PROBLEM REQUIREMENTS: Please say how many lines in the records contain the word "Notifications", giving only the number.

(Collection entries)
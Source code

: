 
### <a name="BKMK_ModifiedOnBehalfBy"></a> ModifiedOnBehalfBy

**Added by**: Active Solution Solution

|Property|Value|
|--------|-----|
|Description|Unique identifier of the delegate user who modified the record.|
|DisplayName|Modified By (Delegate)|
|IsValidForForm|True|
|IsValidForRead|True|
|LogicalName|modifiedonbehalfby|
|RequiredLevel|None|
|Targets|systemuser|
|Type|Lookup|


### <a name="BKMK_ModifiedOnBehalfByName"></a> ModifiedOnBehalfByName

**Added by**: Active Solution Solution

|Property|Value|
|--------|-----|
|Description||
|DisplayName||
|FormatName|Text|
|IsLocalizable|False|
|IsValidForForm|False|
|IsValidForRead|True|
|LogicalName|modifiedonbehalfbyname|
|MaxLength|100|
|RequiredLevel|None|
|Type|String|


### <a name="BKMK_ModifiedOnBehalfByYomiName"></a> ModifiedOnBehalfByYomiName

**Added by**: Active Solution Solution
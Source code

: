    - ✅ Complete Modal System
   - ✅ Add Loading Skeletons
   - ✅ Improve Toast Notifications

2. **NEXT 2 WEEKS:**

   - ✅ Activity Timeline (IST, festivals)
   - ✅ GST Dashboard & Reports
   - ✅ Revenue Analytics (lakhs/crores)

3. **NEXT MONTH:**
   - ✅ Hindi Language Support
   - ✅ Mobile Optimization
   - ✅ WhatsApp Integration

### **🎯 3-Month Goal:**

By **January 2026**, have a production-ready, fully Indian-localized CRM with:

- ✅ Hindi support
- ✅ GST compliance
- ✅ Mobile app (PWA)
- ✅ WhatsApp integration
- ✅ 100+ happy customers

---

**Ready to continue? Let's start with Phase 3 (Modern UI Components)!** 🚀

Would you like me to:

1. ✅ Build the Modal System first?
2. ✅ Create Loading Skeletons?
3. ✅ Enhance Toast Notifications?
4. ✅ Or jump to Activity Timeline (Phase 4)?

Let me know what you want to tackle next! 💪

PROBLEM SOLUTION: 2